L’étude du groupe Casino montre également des sondés engagées qui estiment agir au quotidien pour l’environnement. En effet, 55% des Français les moins aisés considèrent « faire plus d’effort que les autres ». 81% d’entre eux se disent aussi prêts à fournir davantage d’efforts dans leur vie quotidienne en matière d’environnement et de lutte contre le changement climatique. Un engagement d’autant plus palpable chez les 18-24 ans (88%).

« La prise de conscience de l’urgence écologique chez les Français est incontestable. Pour les Français à moins de 2 000€ net par mois, leurs efforts sont cantonnés encore à l’acceptation et aux recours aux pratiques vertueuses les moins engageantes. Ils marquent le besoin d’être épaulés et aidés pleinement par les pouvoirs publics et acteurs du privé pour avoir plus d’impact positif sur la planète », précise le directeur du département Opinion de l’IFOP Jérôme Fourquet.

A travers leurs réponses, les sondés assument leurs prises d’initiative pour préserver l’environnement. Ils souhaitent même aller encore plus loin pour faire bouger les choses à leur propre échelle. 87% se disent par exemple prêts à pratiquer davantage le tri sélectif. Dans le même temps, 86% des Français prévoient de réduire leur consommation d’énergie, et 74% veulent recourir plus souvent à des produits de seconde main. 

Les sondés font toutefois face à une réalité freinant leurs ambitions : le portefeuille. En effet, dans la mesure où seulement un Français gagnant moins de 2 000 euros par mois sur 4 se sent suffisamment soutenu par les pouvoirs publics, les mesures nécessitant de lourds moyens financiers sont écartées. Seulement 36% des interviewés envisagent par exemple de se tourner vers la voiture électrique.

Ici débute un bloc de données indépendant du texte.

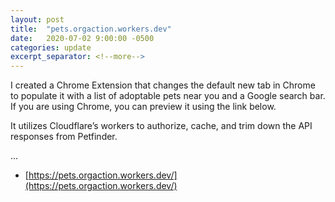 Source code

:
 ```yaml
---
layout: post
title:  "pets.orgaction.workers.dev"
date:   2020-07-02 9:00:00 -0500
categories: update
excerpt_separator: <!--more-->
---
```


I created a Chrome Extension that changes the default new tab in Chrome to populate it with a list of adoptable pets near you and a Google search bar. If you are using Chrome, you can preview it using the link below. 

It utilizes Cloudflare’s workers to authorize, cache, and trim down the API responses from Petfinder. 


...
<!--more-->


* [https://pets.orgaction.workers.dev/](https://pets.orgaction.workers.dev/)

Selon le directeur de l’engagement de la RSE du groupe Casino Matthieu Riché, « cette étude confirme l’inquiétude des Français vis-à-vis du changement climatique et qu’ils sont prêts à agir encore plus. L’étude démontre aussi la nécessité de soutenir les Français à faible et moyen revenus, en rendant accessible les produits plus respectueux de l’environnement, c’est-à-dire en protégeant leur pouvoir d’achat tout en leur permettant d’acheter des produits durables. Le pouvoir d’achat durable est l’une des clefs de la transition pour l’alimentaire ».

Les faibles revenus des sondés impactent aussi leurs consommations des produits du quotidien. 22% ont par exemple du mal à trouver des denrées alimentaires produites dans leur région, et 63% ne peuvent pas s’acheter les produits sanitaires et d’entretien respectueux de l’environnement, faute de moyens financiers.